If it ever happens its going to be Human Revolution dogshit, so who cares
>>64264668
1982
>>64264688
This.
>>64264668
Deus Ex used exploration and background details you had to search for/ read people's books/news terminals/hack people's emails to explain the world and most of the backstory. A movie would have to lose almost all of that and you'd just end up with the main plotline and it would be a disappointment.
>>64264967
this
>>64264668
Why do you need a movie when it's literally unfolding in reality?
>>64264967
>>64264984
>>64266494
>>64266866
I never asked for this
>>64266433
might end up as a counter-terrorism movie
>YOU HAVE TO STOP
>BUT PAUL, I MUST KILL THE TERRORIST
>NO, JC U(natco) ARE THE TERRORIST
>and then JC was the internet
>Making movies based on video games
Why do people think this is a good idea in the first place? There has never been a good movie based on a video game, period. Taking a player driven narrative and bringing it into a more linear cinematic adaption never works out. Even the video games that attempted to capture the 'cinematic' essence of movies end up flawed because of it.
>>64267051
I never asked foryou
I would kindly ask capeshit subhumans to leave anime and videogame franchises the fuck alone. Thank you.
>>64267160
Movie adaptations of games don't work out because the producers don't want to make faithful adaptations and just want the name recognition. It has nothing to do with "player driven narratives," which don't even exist in all games.
>>64267160
>Even the video games that attempted to capture the 'cinematic' essence of movies end up flawed because of it.
Yep. Tbqh those developers might as well just use the game engine to render a feature-lenght animation they can put up on netflix and spare us the interactive movie vidya bullshit.
>>64267160
Indeed, that's another proof that video game is a much superior form of art.

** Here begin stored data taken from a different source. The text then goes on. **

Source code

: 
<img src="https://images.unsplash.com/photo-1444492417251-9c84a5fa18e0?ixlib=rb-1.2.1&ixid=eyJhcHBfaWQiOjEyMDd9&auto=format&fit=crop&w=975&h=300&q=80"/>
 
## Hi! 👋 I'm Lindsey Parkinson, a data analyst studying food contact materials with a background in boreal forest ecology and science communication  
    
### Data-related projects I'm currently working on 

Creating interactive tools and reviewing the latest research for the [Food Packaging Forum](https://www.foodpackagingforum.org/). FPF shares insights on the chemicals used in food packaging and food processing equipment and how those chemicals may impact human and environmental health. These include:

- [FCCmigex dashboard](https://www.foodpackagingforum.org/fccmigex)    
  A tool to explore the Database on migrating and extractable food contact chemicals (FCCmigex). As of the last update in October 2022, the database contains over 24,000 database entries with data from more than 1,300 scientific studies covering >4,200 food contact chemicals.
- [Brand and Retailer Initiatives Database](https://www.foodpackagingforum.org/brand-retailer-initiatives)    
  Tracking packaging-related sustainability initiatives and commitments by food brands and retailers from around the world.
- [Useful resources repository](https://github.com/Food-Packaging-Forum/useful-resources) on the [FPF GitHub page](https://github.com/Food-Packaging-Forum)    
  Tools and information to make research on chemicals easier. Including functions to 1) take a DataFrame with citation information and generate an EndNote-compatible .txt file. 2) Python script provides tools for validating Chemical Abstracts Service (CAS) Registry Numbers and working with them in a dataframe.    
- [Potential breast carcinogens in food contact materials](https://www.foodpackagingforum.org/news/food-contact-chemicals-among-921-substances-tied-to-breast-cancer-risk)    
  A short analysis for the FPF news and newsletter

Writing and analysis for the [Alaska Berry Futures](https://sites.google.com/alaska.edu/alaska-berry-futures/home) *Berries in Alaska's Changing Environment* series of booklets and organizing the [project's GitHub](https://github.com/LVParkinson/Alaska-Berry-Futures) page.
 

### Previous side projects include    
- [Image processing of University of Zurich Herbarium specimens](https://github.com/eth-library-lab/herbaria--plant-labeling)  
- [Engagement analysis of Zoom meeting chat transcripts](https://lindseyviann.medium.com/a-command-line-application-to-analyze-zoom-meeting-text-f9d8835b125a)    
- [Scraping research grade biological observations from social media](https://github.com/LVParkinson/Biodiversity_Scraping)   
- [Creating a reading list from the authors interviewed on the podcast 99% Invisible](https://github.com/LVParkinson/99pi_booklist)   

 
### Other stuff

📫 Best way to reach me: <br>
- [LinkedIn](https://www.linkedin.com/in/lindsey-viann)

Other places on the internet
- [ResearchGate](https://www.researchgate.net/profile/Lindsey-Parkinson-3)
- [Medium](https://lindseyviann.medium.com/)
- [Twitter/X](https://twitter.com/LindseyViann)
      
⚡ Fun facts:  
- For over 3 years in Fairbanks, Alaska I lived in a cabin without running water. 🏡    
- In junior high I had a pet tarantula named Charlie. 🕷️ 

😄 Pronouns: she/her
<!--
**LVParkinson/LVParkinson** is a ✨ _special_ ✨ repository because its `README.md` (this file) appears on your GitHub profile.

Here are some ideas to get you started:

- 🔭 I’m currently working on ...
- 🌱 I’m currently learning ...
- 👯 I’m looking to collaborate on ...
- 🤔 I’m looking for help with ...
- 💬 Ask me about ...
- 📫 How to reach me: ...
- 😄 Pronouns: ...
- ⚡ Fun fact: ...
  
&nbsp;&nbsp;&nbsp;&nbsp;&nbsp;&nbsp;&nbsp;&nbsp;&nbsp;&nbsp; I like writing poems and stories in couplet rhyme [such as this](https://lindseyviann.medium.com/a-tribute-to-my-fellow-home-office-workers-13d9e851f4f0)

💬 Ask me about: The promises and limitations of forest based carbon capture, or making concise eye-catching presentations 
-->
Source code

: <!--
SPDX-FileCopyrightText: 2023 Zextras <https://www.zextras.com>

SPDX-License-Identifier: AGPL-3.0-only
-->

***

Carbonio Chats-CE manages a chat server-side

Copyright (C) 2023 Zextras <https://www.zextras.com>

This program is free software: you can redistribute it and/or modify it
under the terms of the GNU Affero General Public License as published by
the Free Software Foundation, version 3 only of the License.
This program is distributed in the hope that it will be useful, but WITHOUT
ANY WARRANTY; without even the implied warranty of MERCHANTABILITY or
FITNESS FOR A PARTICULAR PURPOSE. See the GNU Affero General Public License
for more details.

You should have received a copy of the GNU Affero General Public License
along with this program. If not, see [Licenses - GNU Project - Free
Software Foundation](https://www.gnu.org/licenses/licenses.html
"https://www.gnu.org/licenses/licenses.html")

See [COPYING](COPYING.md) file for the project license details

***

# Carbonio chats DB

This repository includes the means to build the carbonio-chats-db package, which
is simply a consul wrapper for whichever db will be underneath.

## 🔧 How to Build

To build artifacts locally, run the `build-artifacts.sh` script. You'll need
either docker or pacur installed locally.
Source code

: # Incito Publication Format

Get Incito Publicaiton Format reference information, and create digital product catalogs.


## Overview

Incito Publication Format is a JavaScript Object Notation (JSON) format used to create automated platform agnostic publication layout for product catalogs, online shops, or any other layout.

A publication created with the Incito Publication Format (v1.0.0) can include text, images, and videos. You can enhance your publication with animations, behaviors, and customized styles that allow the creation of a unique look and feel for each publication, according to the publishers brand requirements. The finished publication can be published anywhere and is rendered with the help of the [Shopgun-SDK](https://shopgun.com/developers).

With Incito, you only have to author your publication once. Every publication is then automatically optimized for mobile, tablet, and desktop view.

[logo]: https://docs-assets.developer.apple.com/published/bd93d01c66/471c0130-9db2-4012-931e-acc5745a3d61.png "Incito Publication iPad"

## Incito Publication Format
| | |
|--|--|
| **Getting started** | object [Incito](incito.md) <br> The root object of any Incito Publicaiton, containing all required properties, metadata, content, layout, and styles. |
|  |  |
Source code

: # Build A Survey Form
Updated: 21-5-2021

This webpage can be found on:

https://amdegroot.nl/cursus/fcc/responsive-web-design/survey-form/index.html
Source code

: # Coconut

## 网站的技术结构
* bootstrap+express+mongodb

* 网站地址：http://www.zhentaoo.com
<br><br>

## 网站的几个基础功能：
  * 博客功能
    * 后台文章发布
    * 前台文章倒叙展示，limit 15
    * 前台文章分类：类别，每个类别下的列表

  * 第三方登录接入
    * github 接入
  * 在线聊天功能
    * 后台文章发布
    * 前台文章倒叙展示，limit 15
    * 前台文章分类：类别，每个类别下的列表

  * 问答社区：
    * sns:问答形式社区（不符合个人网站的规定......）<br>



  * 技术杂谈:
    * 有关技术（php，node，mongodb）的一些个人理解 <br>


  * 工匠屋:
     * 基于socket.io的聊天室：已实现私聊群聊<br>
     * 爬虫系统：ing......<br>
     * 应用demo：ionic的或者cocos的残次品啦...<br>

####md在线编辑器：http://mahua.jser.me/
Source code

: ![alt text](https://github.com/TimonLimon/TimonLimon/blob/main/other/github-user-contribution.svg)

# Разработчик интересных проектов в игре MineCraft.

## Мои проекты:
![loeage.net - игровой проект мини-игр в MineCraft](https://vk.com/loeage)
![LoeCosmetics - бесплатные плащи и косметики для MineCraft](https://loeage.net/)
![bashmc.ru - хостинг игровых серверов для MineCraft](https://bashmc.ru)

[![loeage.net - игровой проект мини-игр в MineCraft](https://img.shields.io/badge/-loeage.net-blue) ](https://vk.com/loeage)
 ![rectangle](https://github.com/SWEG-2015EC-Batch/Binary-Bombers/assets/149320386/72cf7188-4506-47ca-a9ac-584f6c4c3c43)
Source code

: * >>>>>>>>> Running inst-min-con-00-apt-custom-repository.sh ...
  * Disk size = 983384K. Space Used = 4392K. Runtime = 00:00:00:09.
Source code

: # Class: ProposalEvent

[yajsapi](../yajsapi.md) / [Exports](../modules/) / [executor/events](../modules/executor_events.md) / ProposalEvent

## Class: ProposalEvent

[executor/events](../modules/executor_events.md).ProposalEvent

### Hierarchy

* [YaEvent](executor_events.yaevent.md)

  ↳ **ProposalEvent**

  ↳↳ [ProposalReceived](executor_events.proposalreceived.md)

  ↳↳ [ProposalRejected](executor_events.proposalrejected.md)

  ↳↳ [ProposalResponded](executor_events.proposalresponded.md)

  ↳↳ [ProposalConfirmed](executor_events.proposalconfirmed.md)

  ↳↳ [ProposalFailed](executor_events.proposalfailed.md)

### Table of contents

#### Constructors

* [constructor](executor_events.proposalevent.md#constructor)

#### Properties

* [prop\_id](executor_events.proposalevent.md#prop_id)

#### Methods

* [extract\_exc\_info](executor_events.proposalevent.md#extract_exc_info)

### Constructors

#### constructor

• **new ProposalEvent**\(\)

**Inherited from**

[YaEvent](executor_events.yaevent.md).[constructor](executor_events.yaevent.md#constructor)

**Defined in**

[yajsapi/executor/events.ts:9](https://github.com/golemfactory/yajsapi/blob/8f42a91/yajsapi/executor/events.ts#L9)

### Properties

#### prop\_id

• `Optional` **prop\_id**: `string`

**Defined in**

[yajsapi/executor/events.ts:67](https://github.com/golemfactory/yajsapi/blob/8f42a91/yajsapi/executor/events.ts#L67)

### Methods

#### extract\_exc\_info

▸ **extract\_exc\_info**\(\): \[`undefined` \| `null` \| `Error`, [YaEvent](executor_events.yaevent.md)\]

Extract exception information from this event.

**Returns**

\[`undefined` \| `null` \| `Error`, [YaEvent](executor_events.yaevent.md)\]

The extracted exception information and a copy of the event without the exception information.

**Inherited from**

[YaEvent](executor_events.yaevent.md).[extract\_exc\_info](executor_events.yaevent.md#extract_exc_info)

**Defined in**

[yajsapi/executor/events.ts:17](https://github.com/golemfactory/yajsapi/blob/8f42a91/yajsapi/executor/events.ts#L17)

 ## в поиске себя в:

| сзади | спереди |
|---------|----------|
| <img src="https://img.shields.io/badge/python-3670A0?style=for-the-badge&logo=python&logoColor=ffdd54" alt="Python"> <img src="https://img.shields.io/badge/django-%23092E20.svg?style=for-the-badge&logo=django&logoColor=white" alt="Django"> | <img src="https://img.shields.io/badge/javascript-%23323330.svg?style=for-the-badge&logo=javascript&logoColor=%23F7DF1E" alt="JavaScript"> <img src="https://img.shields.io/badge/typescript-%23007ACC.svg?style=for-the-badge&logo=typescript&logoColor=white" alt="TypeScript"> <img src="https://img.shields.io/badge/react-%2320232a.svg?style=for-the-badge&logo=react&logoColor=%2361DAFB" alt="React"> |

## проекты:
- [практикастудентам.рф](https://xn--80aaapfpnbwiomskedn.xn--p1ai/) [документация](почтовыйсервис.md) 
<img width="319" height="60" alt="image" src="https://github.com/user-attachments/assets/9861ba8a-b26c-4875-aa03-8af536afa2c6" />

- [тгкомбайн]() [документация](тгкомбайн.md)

Movie adaptation of games only even occur because there's enough demand for it to be profitable. In what scenario are producers and directors deciding to create a fundamentally unoriginal work out of pure and creative motives? This has been demonstrated to excess in the last decade, and they are almost invariably shit. The people stupid enough to still even want movie adaptations of anything are fucking morons who clap after Marvel capeshit.
>>64264668
>an hour and a half of crawling through an office and hacking into nodes
RoboCop(1987) It already happened,.
>>64267160
The first Resident Evil was alright, it's not like it was going to Cannes but as an action flick it did its job.